‘End of Absence’ an insightful look at digital-age clutter

  • By Matt Sedensky Associated Press
  • Monday, August 18, 2014 12:24pm
  • LifeGo-See-Do

“The End of Absence: Reclaiming What We’ve Lost in a World of Constant Connection” (Current), by Michael Harris

I fall asleep to the glow of Netflix and, when I awake, begin the digital litany of my day: the relentless email and news, the Facebook and Twitter feeds, the blogs and mindless videos, and on and on. I remember somewhat vaguely when I used pay phones to dictate the story of the day, when an online life was limited to the screeching dial-up of AOL and, as a child, when even that was a foreign idea.

Michael Harris offers in his book “The End of Absence” a fascinating assessment of this moment we inhabit and, for those old enough to remember, highlights the rare opportunity we have to recall what it was like before we filled our day with unstoppable status updates, conversations interrupted by Wikipedia fact checks and the suffocating weight of thousands of emails.

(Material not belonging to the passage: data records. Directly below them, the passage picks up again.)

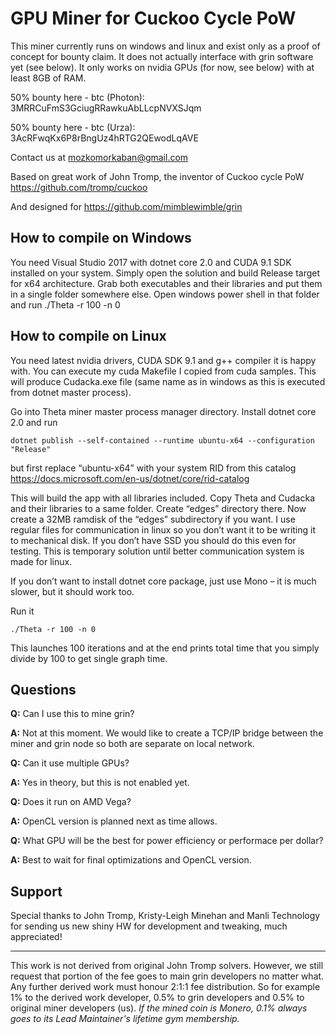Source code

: # GPU Miner for Cuckoo Cycle PoW
This miner currently runs on windows and linux and exist only as a proof of concept for bounty claim. It does not actually interface with grin software yet (see below). It only works on nvidia GPUs (for now, see below) with at least 8GB of RAM. 

50% bounty here - btc (Photon): 3MRRCuFmS3GciugRRawkuAbLLcpNVXSJqm

50% bounty here - btc (Urza): 3AcRFwqKx6P8rBngUz4hRTG2QEwodLqAVE

Contact us at mozkomorkaban@gmail.com

Based on great work of John Tromp, the inventor of Cuckoo cycle PoW  https://github.com/tromp/cuckoo

And designed for https://github.com/mimblewimble/grin

## How to compile on Windows
You need Visual Studio 2017 with dotnet core 2.0 and CUDA 9.1 SDK installed on your system. Simply open the solution and build Release target for x64 architecture. Grab both executables and their libraries and put them in a single folder somewhere else. Open windows power shell in that folder and run ./Theta -r 100 -n 0

## How to compile on Linux
You need latest nvidia drivers, CUDA SDK 9.1 and g++ compiler it is happy with. You can execute my cuda Makefile I copied from cuda samples. This will produce Cudacka.exe file (same name as in windows as this is executed from dotnet master process).

Go into Theta miner master process manager directory. Install dotnet core 2.0 and run

    dotnet publish --self-contained --runtime ubuntu-x64 --configuration "Release"
    
but first replace “ubuntu-x64” with your system RID from this catalog https://docs.microsoft.com/en-us/dotnet/core/rid-catalog

This will build the app with all libraries included. Copy Theta and Cudacka and their libraries to a same folder. Create “edges” directory there.
Now create a 32MB ramdisk of the “edges” subdirectory if you want. I use regular files for communication in linux so you don’t want it to be writing it to mechanical disk. If you don’t have SSD you should do this even for testing. This is temporary solution until better communication system is made for linux.

If you don’t want to install dotnet core package, just use Mono – it is much slower, but it should work too.

Run it

    ./Theta -r 100 -n 0
    
This launches 100 iterations and at the end prints total time that you simply divide by 100 to get single graph time.

## Questions

**Q:** Can I use this to mine grin?

**A:** Not at this moment. We would like to create a TCP/IP bridge between the miner and grin node so both are separate on local network. 

**Q:** Can it use multiple GPUs?

**A:** Yes in theory, but this is not enabled yet.

**Q:** Does it run on AMD Vega?

**A:** OpenCL version is planned next as time allows.

**Q:** What GPU will be the best for power efficiency or performace per dollar?

**A:** Best to wait for final optimizations and OpenCL version.

## Support

Special thanks to John Tromp, Kristy-Leigh Minehan and Manli Technology for sending us new shiny HW for development and tweaking, much appreciated! 

-------------

This work is not derived from original John Tromp solvers. However, we still request that portion of the fee goes to main grin developers no matter what. Any further derived work must honour 2:1:1 fee distribution. So for example 1% to the derived work developer, 0.5% to grin developers and 0.5% to original miner developers (us). *If the mined coin is Monero, 0.1% always goes to its Lead Maintainer's lifetime gym membership.*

It’s all become so normal that it feels as if we knew all of Harris’ observations before we read them, though they remain insightful and stunning and frightening. We are denizens of a world where facts are invented, true expertise is devalued, authenticity is at a premium and, more than anything else, distractions reign.

“As we embrace a technology’s gifts, we usually fail to consider what they ask from us in return — the subtle, hardly noticeable payments we make in exchange for their marvelous service,” he writes. “We don’t notice, for example, that the gaps in our schedules have disappeared because we’re too busy delighting in the amusements that fill them. We forget the games that childhood boredom forged because boredom itself has been outlawed. Why would we bother to register the end of solitude, of ignorance, of lack? Why would we care that an absence has disappeared?”

Though Harris doesn’t totally answer those questions, he makes clear something has been lost, and it’s hard not to agree. He may be most eloquent when he sounds an alarm on behalf of those with no memory of the world before, those young minds that have been rewired by our new normal: “I fear we are the last of the daydreamers. I fear our children will lose lack, lose absence and never comprehend its quiet, immeasurable value.”

Chances are, you’ll recognize yourself in Harris’ writing and note that you, too, enjoyed a life without so much static. Toward the end of his concise work, he takes a monthlong sabbatical leave from the Internet and his cellphone and all their related trappings. He gains no epiphany, though, and offers no sweeping advice for readers. It is, he acknowledges, more meditation than prescription, but it is an illuminating, worthy reckoning of our disjointed, digital life.